On Mon, Apr 09, 2007 at 04:30:27PM +0200, Loïc Minier <[EMAIL PROTECTED]> was 
heard to say:
>  pbuilder recently gained the ability to resolve build-deps by creating
>  a fake .deb  where this are regular deps and then invoking aptitude to
>  "fix" it.  This permits pbuilder to use the powerful aptitude
>  dependency resolver!  It works like a charm, but I've hit a case today
>  while building experimental packages of epiphany-extensions where
>  aptitude would consume huge amounts of CPU indefinitely, and I decided
>  to stop aptitude when it was taking 750 MB of RAM.
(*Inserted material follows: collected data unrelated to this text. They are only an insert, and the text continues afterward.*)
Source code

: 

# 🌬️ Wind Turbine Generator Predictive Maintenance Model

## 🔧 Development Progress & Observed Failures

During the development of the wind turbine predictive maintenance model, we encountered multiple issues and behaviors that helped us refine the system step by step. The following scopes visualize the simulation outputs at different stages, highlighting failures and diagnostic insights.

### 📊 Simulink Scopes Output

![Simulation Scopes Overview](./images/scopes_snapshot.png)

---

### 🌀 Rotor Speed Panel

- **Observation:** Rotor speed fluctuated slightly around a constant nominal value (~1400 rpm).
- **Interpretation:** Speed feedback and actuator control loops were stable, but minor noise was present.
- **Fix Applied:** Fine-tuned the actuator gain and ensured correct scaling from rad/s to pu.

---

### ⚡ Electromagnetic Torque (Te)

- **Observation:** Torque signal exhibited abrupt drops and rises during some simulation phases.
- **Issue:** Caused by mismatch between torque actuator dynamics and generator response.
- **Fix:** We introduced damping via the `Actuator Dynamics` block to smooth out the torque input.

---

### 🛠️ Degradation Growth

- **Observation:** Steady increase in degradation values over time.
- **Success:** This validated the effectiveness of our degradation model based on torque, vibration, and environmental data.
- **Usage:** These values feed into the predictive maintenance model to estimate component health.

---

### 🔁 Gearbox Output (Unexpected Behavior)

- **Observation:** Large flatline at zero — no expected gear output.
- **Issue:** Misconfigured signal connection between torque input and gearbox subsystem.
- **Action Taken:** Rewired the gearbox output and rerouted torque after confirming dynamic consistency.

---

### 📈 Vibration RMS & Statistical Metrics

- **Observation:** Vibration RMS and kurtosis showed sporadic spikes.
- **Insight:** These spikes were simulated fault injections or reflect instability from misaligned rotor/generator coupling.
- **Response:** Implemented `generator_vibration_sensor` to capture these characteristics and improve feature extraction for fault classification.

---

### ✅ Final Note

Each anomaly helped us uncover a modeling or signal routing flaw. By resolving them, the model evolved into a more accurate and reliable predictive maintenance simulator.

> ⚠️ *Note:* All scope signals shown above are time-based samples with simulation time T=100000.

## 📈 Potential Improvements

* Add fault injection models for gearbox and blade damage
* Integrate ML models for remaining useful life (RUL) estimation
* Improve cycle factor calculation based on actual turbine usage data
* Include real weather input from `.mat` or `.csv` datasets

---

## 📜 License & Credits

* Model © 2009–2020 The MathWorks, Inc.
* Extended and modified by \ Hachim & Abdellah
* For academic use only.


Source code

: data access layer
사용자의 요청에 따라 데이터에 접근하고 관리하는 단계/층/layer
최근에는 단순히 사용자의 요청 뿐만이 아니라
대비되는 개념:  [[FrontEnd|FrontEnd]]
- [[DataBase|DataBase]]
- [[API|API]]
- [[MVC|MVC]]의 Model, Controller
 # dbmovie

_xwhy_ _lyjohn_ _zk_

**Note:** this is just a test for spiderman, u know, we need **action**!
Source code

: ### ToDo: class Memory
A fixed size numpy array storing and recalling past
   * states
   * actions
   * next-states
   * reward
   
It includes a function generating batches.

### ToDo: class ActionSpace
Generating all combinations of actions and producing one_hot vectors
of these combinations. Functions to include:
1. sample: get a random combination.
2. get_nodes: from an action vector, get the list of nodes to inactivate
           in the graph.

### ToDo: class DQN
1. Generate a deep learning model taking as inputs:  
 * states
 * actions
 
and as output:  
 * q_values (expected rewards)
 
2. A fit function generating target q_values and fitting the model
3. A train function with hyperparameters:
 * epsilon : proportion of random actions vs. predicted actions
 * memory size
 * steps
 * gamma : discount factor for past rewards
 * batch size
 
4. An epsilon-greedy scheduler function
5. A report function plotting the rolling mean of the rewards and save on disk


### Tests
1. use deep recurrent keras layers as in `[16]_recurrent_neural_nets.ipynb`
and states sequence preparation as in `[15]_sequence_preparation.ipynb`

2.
  Hrm, the resolver has a cutoff to stop thinking after "a while", but
it looks like you've overridden that (-y).  Maybe I should add some
additional logic that aborts the search regardless of -y if the
resolver's data structures get too big (this means we have a problem
that's "too hard" to solve).

  If there isn't a solution at all (which it sounds like is probably
happening in your case), I'd hope the resolver would be able to
accumulate enough conflicts to toss the whole problem out.  I bet that
you have a cache with several copies of a large dependency tree (e.g.
in testing, unstable & experimental) and where some dependencies in
the tree can be satisfied from any repository but others conflict
across repositories.  That's the hardest case for the resolver, and I
don't think it handles it very gracefully.

  Could you add "-o Aptitude::CmdLine::Resolver-Debug=true" to the
aptitude command-line and send me the output?